Fetch from git [Y/Enter], or just source files [N]: Y
git clone https://github.com/ceylon.openshift
cd ceylon.openshift
git checkout master

Pros:

Cons:

quintesse commented 8 years ago

I would wholeheartedly agree with a ceylon src that would take GitHub URLs, but adding those URLs to the code... personally I don't really like the idea.

FroMage commented 8 years ago

Why not? Maven does that. It's useful, it also points the users to where the entire source code is, and which tag/branch to use in the module documentation.

quintesse commented 8 years ago

Where How does maven do that? I've never seen Java code with URLs to their source code repos.

FroMage commented 8 years ago

Well, in the pom.xml of course, that's where Maven defines modules.

quintesse commented 8 years ago

But that's indeed a Maven-only project-level artifact. That's not something we have. But on the other hand it's the only logical place we have. Ah well.
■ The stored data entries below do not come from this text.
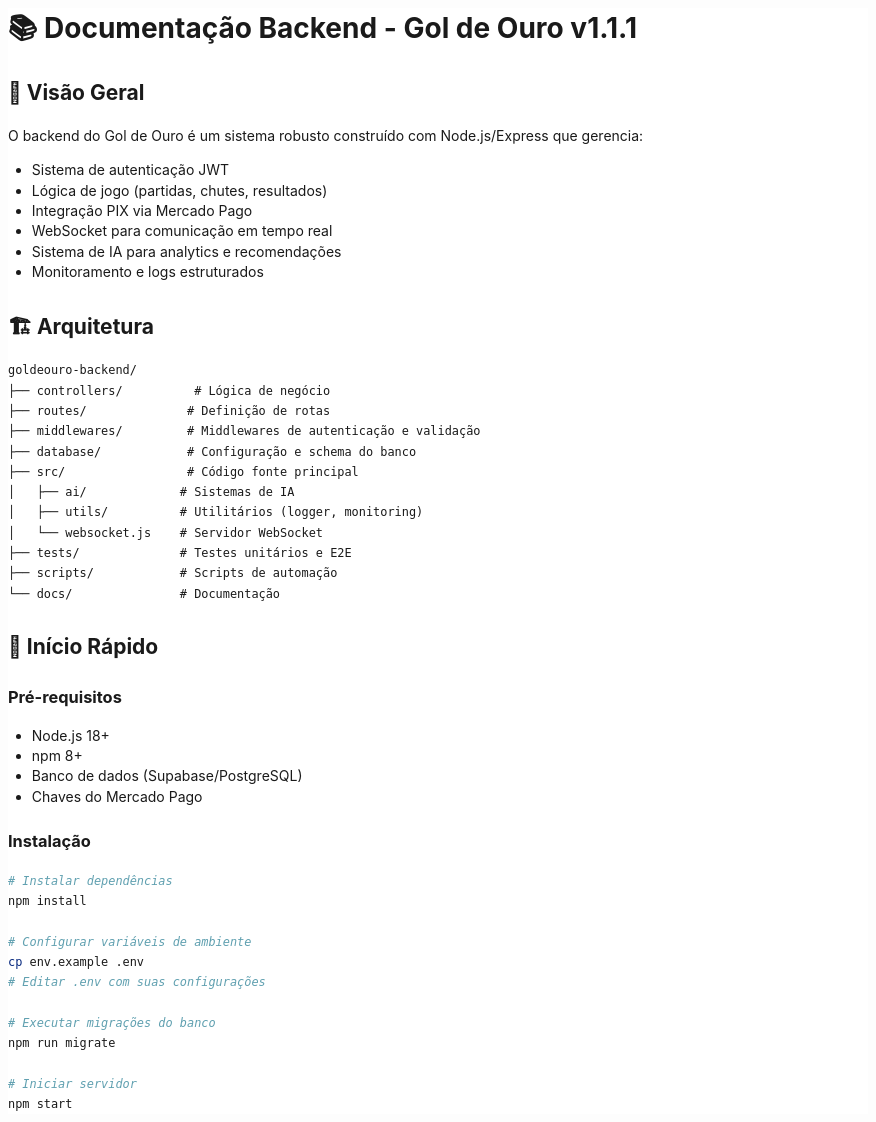 # 📚 Documentação Backend - Gol de Ouro v1.1.1

## 🎯 Visão Geral

O backend do Gol de Ouro é um sistema robusto construído com Node.js/Express que gerencia:
- Sistema de autenticação JWT
- Lógica de jogo (partidas, chutes, resultados)
- Integração PIX via Mercado Pago
- WebSocket para comunicação em tempo real
- Sistema de IA para analytics e recomendações
- Monitoramento e logs estruturados

## 🏗️ Arquitetura

```
goldeouro-backend/
├── controllers/          # Lógica de negócio
├── routes/              # Definição de rotas
├── middlewares/         # Middlewares de autenticação e validação
├── database/            # Configuração e schema do banco
├── src/                 # Código fonte principal
│   ├── ai/             # Sistemas de IA
│   ├── utils/          # Utilitários (logger, monitoring)
│   └── websocket.js    # Servidor WebSocket
├── tests/              # Testes unitários e E2E
├── scripts/            # Scripts de automação
└── docs/               # Documentação
```

## 🚀 Início Rápido

### Pré-requisitos
- Node.js 18+
- npm 8+
- Banco de dados (Supabase/PostgreSQL)
- Chaves do Mercado Pago

### Instalação
```bash
# Instalar dependências
npm install

# Configurar variáveis de ambiente
cp env.example .env
# Editar .env com suas configurações

# Executar migrações do banco
npm run migrate

# Iniciar servidor
npm start
```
tombentley commented 8 years ago

For me the problem is maintaining those annotations. If I do a git branch I have to remember to update the annotations, and there must exist at least one commit in which the annotations are wrong.

Maven has the release plugin which tries to atomically keep version control and poms in sync when you release version x and start on version y. I tried to use it once and it was not an experience I'd wish to repeat or inflict on users.

Another problem is that you cannot guarantee that the binary you're running was actually compiled from the source code you've obtained.

So I don't really have a problem with the url and repositoryType attributes, it's the branch which just looks flaky, because it's so hard to maintain right. What might work better was a way to insert a git hash automatically at compile time. We'd need plugins for each RCS, but maybe we'd only need to support git initially.